While the title of Gabriel Sherman’s new book, The Loudest Voice in the Room, is an unquestionably accurate descriptor for its subject, the subtitle presents a more debatable thesis: “How the brilliant, bombastic Roger Ailes built Fox News—and divided a country.” A 2011 New York article by Sherman argued much the same: That Ailes is so powerful that a couple mistakes—including his handling of Sarah Palin and Glenn Beck—“may have lost him the next election.”
It is that last bit of Sherman’s argument that has come in for dispute from otherwise sympathetic reviewers. Has Ailes truly divided a country? Is he actually powerful enough to do so? “Between 1988 and 2012, during the ascendancy of conservative media, Republicans won only three out of seven Presidential elections. When Mitt Romney lost, Ailes blamed the Party,” notes The New Yorker’s Jill Lepore. In his review of Sherman’s book, my colleague Isaac Chotiner argues, below a headline that reads, “Roger Ailes Is Not That Powerful,” “Ailes has certainly revolutionized television news, but winning audience share is a far cry from winning the White House.”
But these competing claims are not as contradictory as they may appear. Yes, cable-news viewers, according to Nielsen, are not very representative of the country at large. If you rely on television for news, then, according to data from the Pew Research Center, you are probably 40 or older. While 55 percent of the entire population says they watch news on television, a whopping 73 percent of those 65 and up do. The age skew overlaps neatly with that of electoral politics: Mitt Romney lost the general election while winning voters older than 45. (Fox News, in particular, skews old: Nielsen data does not even go into detail once median age is over 65, as Fox News’ is and has been for much of the past decade.)
It’s unsurprising, then, that while barely half the country uses television as its primary medium for news, according to Gallup, the number goes up to 63 percent if you poll only Republicans.

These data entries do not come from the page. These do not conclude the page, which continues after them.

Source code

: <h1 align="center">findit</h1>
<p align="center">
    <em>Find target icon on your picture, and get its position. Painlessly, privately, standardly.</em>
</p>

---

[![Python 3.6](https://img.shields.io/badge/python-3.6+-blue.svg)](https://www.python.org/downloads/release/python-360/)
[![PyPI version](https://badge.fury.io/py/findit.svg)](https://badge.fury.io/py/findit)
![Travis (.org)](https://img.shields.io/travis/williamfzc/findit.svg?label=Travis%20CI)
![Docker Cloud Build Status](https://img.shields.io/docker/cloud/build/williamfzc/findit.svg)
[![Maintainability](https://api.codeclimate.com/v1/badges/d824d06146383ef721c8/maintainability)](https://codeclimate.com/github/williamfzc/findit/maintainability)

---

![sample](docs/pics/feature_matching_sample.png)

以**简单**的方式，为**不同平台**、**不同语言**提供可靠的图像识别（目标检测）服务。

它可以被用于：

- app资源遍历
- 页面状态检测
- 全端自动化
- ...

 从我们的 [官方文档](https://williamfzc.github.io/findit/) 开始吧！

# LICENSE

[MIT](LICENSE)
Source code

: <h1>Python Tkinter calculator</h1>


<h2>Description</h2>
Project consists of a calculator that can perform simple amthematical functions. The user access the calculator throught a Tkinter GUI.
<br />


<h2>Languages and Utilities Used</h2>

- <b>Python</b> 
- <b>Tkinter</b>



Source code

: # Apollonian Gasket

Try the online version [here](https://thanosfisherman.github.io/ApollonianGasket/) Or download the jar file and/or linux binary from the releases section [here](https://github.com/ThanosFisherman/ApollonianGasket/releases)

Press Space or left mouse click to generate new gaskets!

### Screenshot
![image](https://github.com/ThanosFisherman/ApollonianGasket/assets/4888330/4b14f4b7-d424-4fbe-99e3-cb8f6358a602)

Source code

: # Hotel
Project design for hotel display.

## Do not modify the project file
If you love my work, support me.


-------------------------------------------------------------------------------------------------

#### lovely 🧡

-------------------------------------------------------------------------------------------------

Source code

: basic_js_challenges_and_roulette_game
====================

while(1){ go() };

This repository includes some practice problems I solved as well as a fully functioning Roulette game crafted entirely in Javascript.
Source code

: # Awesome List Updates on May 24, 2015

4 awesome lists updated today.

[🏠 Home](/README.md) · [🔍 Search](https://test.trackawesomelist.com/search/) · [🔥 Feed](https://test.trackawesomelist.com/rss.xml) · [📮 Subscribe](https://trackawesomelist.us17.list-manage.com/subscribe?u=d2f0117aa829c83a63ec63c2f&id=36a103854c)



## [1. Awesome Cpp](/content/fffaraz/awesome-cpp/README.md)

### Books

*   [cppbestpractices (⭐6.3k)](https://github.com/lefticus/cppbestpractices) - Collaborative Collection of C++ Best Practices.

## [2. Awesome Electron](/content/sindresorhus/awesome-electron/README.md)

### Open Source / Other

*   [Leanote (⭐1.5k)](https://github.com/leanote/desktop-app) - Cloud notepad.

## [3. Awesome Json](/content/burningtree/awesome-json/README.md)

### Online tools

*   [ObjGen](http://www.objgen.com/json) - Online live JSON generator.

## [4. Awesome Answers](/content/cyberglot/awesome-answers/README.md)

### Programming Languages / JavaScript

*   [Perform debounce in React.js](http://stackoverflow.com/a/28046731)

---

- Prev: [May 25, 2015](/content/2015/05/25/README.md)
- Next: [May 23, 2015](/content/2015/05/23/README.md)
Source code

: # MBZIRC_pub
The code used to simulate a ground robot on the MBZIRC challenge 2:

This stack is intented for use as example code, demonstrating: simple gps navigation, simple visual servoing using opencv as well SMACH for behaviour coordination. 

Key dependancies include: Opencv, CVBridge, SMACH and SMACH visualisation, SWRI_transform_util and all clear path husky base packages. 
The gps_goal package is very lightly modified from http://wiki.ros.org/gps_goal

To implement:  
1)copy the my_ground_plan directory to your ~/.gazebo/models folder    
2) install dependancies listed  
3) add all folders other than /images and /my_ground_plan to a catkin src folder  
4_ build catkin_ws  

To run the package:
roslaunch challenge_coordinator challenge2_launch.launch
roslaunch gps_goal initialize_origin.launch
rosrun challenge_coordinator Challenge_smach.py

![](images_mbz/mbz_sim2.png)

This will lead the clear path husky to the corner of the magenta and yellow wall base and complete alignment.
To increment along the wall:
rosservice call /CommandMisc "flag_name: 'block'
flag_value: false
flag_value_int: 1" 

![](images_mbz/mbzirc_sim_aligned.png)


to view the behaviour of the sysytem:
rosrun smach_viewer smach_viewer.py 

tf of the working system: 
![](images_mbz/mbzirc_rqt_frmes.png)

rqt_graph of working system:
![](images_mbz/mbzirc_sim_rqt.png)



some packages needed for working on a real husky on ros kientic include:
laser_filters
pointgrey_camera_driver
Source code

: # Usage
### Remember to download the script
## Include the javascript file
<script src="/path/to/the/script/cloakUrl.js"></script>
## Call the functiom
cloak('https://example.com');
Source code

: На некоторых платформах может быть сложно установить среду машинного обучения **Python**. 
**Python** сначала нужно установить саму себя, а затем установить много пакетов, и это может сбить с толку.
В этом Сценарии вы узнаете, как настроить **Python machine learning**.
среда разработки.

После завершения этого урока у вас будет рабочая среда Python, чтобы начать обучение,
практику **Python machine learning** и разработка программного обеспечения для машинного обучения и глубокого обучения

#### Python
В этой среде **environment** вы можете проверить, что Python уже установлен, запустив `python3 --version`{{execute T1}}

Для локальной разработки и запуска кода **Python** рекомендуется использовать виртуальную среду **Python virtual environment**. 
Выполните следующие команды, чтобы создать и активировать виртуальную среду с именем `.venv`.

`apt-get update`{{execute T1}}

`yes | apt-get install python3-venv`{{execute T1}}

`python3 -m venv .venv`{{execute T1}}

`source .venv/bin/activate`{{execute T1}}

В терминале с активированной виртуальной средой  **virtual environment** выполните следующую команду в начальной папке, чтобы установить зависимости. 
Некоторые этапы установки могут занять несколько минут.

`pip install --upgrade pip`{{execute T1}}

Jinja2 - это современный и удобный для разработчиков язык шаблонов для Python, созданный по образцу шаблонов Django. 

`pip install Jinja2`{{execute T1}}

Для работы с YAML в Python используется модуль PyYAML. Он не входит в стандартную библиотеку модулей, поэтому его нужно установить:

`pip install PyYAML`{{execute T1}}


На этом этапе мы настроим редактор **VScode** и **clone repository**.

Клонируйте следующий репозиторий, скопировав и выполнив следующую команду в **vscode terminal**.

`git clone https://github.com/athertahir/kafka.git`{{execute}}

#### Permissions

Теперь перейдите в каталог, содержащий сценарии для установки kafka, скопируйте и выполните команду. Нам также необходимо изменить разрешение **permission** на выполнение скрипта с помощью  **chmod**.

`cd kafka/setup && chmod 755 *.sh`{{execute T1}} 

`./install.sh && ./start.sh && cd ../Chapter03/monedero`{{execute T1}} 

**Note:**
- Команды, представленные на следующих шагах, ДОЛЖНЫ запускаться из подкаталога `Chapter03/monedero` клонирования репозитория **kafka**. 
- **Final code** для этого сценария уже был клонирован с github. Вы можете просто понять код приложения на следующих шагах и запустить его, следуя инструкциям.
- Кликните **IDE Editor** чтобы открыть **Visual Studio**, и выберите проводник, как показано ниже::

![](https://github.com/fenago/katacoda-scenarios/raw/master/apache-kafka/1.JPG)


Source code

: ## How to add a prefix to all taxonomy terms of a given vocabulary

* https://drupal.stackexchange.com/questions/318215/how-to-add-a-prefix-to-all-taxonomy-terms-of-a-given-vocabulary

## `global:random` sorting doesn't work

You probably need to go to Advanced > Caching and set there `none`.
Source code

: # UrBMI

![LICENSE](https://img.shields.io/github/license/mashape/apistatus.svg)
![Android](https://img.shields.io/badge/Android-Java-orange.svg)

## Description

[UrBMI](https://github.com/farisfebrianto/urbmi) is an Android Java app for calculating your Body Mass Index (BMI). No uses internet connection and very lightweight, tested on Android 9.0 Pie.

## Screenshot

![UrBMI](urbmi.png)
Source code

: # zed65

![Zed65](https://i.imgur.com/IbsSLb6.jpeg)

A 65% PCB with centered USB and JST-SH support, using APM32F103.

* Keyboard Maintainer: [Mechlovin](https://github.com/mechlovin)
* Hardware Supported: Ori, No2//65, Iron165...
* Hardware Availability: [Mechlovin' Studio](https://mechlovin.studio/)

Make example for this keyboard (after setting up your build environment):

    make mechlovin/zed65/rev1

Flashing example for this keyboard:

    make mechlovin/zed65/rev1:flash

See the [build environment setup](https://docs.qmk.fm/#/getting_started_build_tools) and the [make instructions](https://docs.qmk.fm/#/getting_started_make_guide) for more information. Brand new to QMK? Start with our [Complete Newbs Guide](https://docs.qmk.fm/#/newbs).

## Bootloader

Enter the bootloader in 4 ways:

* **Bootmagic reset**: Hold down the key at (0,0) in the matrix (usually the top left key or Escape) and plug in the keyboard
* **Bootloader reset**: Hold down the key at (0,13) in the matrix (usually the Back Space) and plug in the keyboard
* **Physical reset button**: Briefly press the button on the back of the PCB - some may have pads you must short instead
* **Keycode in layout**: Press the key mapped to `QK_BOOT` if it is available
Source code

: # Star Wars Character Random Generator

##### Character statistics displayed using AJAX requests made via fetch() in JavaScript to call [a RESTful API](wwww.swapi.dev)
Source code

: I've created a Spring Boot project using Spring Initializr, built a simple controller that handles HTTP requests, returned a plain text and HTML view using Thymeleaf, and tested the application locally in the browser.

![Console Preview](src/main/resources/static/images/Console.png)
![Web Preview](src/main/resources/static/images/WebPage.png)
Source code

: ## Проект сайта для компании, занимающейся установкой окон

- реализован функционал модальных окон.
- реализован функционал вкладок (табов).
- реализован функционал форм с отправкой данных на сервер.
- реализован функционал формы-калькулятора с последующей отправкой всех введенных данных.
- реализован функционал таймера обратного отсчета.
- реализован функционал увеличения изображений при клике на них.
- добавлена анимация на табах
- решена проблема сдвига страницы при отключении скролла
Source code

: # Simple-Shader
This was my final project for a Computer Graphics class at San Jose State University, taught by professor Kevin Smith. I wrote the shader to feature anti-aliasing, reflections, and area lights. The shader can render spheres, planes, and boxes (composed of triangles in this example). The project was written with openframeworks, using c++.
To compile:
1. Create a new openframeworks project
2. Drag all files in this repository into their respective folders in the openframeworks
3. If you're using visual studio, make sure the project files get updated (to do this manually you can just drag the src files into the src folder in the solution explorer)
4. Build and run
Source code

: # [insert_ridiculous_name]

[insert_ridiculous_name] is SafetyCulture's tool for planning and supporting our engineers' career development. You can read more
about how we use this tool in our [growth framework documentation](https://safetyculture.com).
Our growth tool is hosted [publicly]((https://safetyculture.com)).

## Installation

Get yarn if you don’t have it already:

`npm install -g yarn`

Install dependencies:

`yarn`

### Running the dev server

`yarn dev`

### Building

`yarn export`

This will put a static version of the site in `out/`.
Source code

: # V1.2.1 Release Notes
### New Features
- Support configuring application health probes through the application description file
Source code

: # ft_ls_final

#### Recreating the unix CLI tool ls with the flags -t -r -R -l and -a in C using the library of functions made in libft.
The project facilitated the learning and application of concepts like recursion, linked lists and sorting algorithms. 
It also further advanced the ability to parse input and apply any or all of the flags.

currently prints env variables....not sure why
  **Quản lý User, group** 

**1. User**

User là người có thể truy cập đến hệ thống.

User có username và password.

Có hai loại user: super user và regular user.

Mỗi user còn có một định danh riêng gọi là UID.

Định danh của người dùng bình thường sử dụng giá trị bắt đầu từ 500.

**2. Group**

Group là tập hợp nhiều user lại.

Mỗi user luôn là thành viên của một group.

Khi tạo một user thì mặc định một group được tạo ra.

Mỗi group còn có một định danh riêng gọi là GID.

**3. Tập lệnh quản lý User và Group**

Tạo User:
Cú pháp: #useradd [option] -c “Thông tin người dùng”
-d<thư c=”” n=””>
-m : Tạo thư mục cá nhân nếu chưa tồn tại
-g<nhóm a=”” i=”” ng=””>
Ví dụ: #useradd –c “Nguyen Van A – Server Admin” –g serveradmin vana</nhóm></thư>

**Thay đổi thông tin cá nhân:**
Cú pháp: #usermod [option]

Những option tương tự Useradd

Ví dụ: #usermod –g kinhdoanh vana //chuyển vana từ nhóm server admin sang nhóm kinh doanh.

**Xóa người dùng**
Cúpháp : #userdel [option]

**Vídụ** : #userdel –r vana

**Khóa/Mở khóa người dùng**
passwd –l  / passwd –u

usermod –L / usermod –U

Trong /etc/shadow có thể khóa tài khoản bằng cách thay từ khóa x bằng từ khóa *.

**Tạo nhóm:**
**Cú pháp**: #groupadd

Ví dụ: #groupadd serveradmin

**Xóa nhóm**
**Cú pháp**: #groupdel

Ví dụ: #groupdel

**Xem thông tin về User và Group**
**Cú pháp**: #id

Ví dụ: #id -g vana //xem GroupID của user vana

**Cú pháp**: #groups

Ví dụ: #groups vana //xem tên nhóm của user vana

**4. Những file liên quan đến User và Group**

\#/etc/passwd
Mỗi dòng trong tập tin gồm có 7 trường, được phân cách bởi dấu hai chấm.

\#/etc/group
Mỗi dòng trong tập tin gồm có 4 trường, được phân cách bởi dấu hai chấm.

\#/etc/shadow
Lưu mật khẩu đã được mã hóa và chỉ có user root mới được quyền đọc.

And 20 percent of all Republicans—even the minority who do not mainly use television—cited Fox News as their most frequent news source. “Fox News is a clear driver of Republicans’ higher tendency to turn to television for their news,” Gallup concluded. Over-65s make up 42 and 40 percent of Sean Hannity and Bill O’Reilly’s viewers. You can find similar proportions among the under-30 set in the audiences for Stephen Colbert and Jon Stewart.
For years, liberals have mourned the absence of an effective alternative to Fox News. There are a diverse array of theories about why such a thing doesn't exist: Maybe it’s because liberals don’t have the same tolerance for O’Reilly-style patriarchal ranting. Maybe it’s because the people who run MSNBC aren’t as wiley as Ailes.
But what the demographic data makes clear is that, even if a left-leaning programming genius were to emerge, it’s unlikely any network could have the same pull with Democrats. The groups that tend to vote for liberal candidates get their news from a more diffuse set of platforms—there’s cable, sure, but also social media, national papers, and a constellation of websites. While one-fifth of Republicans cited Fox News as their main source, CNN won first-place among Democrats with just one-tenth. Being on the whole younger, Democrats are less likely to go in for traditional platforms: 28 percent of those 18-29 rely solely on digital platforms, and it is only among those 50 and over that news engagement with digital platforms falls off a cliff. Black people, a prominent Democratic-leaning minority, use Twitter more than white people, according to Pew.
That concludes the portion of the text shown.